I consider myself a ‘proper’ historian, a ‘careful’ researcher and, as it happens, one who spends an awful lot of time reading the accounts, both contemporary and retrospective of ‘the men who were there’. In fact, I have written at some length about why there are historical problems of privileging ‘the men who were there’ as witnesses to the ‘truth’ of the past. And yet, unlike Mr Mastin, and, as it happens, Sir Richard Evans and Gary Sheffield, I do believe there is a value to showing Blackadder Goes Forth in the classroom, not simply for what it tells us about ‘the different ways in which the past has been interpreted’, and certainly not because of what it has to tell about the lived reality of the war. But it does have a great deal to tell us about the history of how the war has been remembered and commemorated as a major cultural (as well as military) event in British history and is thus an important historical document in its own right.
I am not going to rehearse my defense of why the cultural history of the war is at least as important as the military history, this centenary year of all years, here. I have been making that argument in just about every piece of academic work I have published and I have a book review to write. But I am going come out and say yes, we should be showing students of the history of the war television programmes like Blackadder and getting them to read books like Birdsong and Regeneration.
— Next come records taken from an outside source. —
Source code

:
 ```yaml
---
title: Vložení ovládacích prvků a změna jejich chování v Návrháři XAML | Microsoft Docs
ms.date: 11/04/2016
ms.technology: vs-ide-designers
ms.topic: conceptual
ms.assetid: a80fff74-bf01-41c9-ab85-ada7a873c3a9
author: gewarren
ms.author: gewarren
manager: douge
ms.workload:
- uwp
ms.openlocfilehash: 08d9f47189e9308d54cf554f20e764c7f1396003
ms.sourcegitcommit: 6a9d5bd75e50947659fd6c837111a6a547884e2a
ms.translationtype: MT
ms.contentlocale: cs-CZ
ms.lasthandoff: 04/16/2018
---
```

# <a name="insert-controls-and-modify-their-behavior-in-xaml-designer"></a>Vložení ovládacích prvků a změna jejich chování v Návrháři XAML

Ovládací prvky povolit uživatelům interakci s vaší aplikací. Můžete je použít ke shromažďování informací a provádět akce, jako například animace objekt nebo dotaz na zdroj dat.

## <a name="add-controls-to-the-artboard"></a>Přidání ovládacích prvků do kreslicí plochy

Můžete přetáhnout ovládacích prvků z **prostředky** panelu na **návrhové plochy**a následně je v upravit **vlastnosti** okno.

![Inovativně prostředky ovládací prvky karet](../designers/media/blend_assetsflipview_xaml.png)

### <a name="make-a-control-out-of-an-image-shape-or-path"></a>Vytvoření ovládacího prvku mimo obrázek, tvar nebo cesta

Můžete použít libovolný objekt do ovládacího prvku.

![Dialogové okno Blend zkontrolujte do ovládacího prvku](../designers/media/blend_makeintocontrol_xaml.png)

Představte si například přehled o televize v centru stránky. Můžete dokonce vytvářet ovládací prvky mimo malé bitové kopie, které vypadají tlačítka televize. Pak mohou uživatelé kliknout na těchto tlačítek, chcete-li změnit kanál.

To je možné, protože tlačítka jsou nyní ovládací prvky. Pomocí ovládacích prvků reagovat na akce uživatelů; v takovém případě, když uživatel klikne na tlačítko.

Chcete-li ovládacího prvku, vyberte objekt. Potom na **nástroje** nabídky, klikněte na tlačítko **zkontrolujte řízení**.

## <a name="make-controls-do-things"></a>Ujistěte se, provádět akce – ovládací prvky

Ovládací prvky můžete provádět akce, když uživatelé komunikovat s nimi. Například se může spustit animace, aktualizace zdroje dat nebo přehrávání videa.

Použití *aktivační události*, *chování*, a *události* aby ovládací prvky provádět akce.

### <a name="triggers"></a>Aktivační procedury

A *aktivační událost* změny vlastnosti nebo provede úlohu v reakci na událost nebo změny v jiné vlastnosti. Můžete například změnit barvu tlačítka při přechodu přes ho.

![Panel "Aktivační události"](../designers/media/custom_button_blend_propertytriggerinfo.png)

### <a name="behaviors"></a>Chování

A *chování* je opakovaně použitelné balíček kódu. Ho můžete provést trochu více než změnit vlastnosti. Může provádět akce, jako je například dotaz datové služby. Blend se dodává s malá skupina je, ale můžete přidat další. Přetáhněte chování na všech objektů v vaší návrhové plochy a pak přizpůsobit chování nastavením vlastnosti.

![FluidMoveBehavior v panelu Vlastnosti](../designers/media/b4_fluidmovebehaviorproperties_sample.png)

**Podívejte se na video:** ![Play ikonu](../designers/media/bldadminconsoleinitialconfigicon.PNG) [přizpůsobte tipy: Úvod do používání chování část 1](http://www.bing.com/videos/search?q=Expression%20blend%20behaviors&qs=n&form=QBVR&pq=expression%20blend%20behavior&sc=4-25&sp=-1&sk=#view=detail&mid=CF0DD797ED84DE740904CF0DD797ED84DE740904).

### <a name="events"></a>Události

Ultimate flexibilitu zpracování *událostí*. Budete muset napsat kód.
They will teach students as much about how the war was remembered in the last quarter of the twentieth century as they will about the war itself, but that too is part of the history of the war.
What is more, I would add that we should also be getting students to read Sergeant Michael Cassidy by ‘Sapper’, The Return of the Soldier by Rebecca West, Unpleasantness at the Bellonna Club by Dorothy L. Sayers, Kitty by Warwick Deeping.* They should be watching Journey’s End and The Big Parade and La Grande Illusion. Will these cultural works tell them the ‘truth’ about war experience? Only as much as Robert Graves’s Goodbye To All That tells the truth of war experience. But they do tell us a great deal about how the war was remembered and understood and interpreted by British (and French) culture. And that, too, is the proper history of the First World War.
*I have personally cited all these works of fiction as historical evidence in essays which have been published by reputable publishers in independently refereed journals. References available upon request.